Occasionally, he would test that premise, pulling out the chest and asking his friends to open the lid.

"Mostly, when they took the first look," he says, "they started laughing," hardly able the grasp his amazing plan.

Was Fenn really going to give this glistening treasure trove away?

Three years ago, he lay two of his most beloved pieces of jewelry in the chest: a turquoise bracelet and a Tairona and Sinu Indian necklace adorned with exotic jewels. At the bottom of the chest, in an olive jar, he placed a detailed autobiography, printed so small a reader will need a magnifying glass. After that, he says, he carted the chest of loot, now weighing more than 40 pounds, into the mountains somewhere north of Santa Fe and left it there.

Next, Fenn self-published a memoir, "The Thrill of the Chase," distilling the autobiography and, intriguingly, including a poem that he says offers clues to lead some clever – or lucky – treasure hunter to the bounty.

It wasn't long before word of the hidden trove got out, and the publicity has caused a mini-gold rush in northern New Mexico.
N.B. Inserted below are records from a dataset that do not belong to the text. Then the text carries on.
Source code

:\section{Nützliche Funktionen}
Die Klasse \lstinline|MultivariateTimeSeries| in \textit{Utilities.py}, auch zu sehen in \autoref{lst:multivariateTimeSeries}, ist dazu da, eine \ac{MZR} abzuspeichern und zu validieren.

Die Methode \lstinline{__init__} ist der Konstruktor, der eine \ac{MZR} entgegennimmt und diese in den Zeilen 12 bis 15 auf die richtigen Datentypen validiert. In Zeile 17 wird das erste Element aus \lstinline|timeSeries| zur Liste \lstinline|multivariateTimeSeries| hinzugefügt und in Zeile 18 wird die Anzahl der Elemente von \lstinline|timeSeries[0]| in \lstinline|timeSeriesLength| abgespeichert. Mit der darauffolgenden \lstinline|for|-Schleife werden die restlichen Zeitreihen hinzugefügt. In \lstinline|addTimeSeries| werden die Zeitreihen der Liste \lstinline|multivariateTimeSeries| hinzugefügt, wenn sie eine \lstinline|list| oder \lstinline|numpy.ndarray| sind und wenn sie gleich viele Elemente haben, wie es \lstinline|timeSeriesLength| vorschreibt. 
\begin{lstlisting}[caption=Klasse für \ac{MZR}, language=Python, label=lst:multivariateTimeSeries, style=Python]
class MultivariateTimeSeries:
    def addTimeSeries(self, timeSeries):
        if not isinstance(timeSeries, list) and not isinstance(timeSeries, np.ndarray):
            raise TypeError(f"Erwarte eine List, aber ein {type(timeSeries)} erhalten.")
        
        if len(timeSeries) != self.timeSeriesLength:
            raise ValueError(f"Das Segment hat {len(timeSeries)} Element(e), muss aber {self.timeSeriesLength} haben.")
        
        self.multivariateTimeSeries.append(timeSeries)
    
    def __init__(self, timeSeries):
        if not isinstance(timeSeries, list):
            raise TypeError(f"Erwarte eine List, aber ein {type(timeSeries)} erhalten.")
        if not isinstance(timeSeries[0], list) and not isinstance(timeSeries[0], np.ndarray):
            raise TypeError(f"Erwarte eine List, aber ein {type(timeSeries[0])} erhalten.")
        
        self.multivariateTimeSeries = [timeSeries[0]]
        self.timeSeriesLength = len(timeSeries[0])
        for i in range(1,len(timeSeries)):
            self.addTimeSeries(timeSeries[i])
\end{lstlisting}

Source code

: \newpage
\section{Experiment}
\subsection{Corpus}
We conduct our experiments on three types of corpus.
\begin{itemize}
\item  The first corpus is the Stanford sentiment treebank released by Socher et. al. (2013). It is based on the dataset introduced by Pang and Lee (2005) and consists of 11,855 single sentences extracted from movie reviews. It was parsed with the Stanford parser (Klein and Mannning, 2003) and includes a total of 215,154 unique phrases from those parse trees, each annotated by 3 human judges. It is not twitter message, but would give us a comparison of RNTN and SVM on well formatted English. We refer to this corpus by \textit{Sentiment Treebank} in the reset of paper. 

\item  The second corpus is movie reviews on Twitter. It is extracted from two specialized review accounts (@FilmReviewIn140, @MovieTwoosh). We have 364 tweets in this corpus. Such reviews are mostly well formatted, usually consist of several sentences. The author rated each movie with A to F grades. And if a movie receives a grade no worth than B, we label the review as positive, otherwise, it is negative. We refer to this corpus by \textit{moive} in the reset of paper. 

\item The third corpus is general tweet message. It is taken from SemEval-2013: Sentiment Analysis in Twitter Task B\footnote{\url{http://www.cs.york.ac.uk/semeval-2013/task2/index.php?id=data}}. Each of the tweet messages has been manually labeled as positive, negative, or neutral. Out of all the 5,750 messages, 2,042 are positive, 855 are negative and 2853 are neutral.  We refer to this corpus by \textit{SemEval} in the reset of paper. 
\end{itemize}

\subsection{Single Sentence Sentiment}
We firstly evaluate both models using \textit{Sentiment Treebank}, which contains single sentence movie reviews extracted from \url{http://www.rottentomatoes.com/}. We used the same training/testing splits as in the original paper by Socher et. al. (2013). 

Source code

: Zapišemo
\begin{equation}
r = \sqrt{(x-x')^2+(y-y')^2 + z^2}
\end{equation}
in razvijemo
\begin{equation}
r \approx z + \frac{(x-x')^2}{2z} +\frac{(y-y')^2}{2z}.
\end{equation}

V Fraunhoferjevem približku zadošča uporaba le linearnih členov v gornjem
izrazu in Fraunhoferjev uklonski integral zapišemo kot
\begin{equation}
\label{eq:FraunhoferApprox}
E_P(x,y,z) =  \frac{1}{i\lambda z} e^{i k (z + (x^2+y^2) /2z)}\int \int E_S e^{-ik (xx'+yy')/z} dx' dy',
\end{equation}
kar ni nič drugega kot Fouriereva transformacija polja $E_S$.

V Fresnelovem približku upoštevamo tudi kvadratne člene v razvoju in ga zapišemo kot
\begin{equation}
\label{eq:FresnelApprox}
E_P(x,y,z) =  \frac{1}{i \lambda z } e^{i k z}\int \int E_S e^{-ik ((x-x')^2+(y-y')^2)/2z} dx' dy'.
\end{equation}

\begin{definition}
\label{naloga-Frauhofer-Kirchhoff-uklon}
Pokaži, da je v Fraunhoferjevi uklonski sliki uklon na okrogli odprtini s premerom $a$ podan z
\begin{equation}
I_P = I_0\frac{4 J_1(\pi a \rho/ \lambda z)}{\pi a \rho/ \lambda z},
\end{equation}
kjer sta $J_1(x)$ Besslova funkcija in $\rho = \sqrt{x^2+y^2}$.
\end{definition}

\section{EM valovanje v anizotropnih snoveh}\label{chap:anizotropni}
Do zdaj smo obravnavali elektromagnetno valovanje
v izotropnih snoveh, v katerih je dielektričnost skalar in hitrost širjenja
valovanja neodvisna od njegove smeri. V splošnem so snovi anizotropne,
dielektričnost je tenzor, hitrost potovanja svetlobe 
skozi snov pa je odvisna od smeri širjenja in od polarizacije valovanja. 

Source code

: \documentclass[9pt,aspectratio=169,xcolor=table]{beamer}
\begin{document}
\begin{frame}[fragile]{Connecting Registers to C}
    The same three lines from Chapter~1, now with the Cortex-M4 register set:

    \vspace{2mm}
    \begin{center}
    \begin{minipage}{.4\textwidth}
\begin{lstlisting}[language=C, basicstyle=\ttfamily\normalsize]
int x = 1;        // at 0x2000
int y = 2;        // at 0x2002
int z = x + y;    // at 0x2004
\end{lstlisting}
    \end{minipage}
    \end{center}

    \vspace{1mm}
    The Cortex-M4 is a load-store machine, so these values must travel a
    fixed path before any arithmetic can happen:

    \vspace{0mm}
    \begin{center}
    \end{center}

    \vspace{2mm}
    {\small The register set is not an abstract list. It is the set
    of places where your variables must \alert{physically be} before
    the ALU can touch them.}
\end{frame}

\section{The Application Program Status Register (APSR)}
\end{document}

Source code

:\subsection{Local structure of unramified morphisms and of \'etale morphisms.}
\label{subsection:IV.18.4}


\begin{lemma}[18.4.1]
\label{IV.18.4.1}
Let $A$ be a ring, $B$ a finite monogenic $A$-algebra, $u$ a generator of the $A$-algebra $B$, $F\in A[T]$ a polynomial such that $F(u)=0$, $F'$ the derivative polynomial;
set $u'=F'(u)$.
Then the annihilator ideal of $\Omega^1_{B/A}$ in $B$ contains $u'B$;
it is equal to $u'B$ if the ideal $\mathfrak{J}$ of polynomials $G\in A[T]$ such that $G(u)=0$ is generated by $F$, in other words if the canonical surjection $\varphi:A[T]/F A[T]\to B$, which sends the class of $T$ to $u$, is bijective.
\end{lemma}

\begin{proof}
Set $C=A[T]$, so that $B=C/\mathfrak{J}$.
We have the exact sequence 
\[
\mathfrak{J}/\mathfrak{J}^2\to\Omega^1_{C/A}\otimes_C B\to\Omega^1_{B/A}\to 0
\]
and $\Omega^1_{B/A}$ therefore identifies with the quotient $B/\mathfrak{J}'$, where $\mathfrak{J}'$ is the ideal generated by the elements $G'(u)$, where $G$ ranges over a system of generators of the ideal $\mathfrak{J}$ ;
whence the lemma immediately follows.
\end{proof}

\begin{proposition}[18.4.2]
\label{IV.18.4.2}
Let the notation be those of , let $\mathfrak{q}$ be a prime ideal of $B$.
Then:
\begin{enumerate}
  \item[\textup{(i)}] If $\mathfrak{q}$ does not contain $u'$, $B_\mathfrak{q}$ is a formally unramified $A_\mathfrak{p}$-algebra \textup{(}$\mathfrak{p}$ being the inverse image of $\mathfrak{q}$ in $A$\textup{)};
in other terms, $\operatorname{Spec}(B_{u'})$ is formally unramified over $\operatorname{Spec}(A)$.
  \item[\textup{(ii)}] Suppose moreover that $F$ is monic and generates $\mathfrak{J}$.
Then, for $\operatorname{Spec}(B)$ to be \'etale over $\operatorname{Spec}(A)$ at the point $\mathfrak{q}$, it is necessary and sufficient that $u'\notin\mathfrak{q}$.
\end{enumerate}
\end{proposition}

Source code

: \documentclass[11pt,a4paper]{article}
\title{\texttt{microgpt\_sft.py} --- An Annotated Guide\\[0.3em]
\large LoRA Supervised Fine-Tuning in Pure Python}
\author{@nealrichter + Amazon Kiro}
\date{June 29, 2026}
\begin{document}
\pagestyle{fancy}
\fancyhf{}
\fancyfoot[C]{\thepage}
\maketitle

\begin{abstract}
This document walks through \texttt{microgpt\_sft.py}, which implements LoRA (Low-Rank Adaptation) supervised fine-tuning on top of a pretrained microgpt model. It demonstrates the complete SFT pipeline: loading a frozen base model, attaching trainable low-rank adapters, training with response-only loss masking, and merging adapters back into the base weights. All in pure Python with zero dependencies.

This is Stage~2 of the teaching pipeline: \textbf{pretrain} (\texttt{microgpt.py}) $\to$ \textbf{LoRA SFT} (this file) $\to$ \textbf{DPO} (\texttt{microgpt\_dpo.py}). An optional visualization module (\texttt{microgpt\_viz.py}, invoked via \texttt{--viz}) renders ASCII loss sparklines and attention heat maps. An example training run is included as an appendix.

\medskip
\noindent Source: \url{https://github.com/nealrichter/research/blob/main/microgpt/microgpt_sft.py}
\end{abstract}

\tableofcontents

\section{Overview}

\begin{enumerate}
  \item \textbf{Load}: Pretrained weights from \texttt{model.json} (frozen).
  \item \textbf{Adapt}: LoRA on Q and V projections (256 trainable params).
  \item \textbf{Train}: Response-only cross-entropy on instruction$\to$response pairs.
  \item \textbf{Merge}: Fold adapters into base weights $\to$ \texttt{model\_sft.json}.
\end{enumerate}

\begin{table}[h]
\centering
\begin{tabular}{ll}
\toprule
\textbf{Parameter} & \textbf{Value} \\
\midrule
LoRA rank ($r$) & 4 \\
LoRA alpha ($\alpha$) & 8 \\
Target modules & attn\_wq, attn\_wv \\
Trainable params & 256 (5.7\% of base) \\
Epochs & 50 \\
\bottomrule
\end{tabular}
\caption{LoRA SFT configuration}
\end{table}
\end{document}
But it has also set off a debate: Has Fenn truly hidden the treasure chest or was this, for the idiosyncratic, publicity-loving 82-year-old who loves to tell tales, just another way to have fun, a great caper to bolster his legacy?
One friend, Michael McGarrity, an author and former Santa Fe County sheriff's deputy, acknowledges it could be "a private joke," though he believes "Forrest has certainly buried something." If it was the treasure he saw, well, "it really is quite an astonishing sight to see."

There certainly seems to be no shortage of believers, including Doug Preston, whose novel "The Codex" about a notorious treasure hunter and tomb robber who buries himself and his treasure as a final challenge to his three sons, is loosely based on Fenn's story.

"I've seen the treasure. I've handled it. He has had it for almost as long as I've known him. It's real. And I can tell you that it is no longer in his vault," says Preston.

"I am 100 percent sure that he really did go out and hide this thing. I am actually surprised that anyone who knows him would think he was blowing hot air. It is just not his personality. He is not a tricky, conspiratorial, slick or dishonest person at all."

Fenn says his main goal is to get people, particularly children, away from their texting devices and looking for adventure outdoors.

But probably few are having more fun with the whole adventure than Fenn himself, a self-described schmoozer and endless flirt who is reveling in what he says are 13,000 emails from treasure hunters – not to mention 18 marriage proposals.

"His net worth is much higher than what he put in the bounty," says Preston, guessing the treasure's value is in the million-dollar range. "He is having way more than $1 million worth of fun with this."



___

It all began, Fenn says, more than 20 years ago, when he was diagnosed with cancer and given just a few years to live.

That's when he decided to buy the treasure chest and fill it with some of his favorite things.

"Nobody knows where it was going to be but me," he recalls thinking. He revised the clue-poem's wording several times over the years, and made other changes in his plans. For a time, he thought of having his bones with the treasure chest, though how that might have been accomplished is unclear.

"But then," Fenn says with a mischievous twinkle in his blue eyes, "I ruined the story by getting well."

In "The Thrill of the Chase," he lays out his unusual rags-to-riches story while sharing memories of his favorite adventures and mischief-making.

From the outset, the book tells readers the recollections "are as true to history as one man can average out that truth, considering the fact that one of my natural instincts is to embellish."

Average out the truth? Instinct to embellish? Well, one thing is certain: He certainly knows how to tell a tale.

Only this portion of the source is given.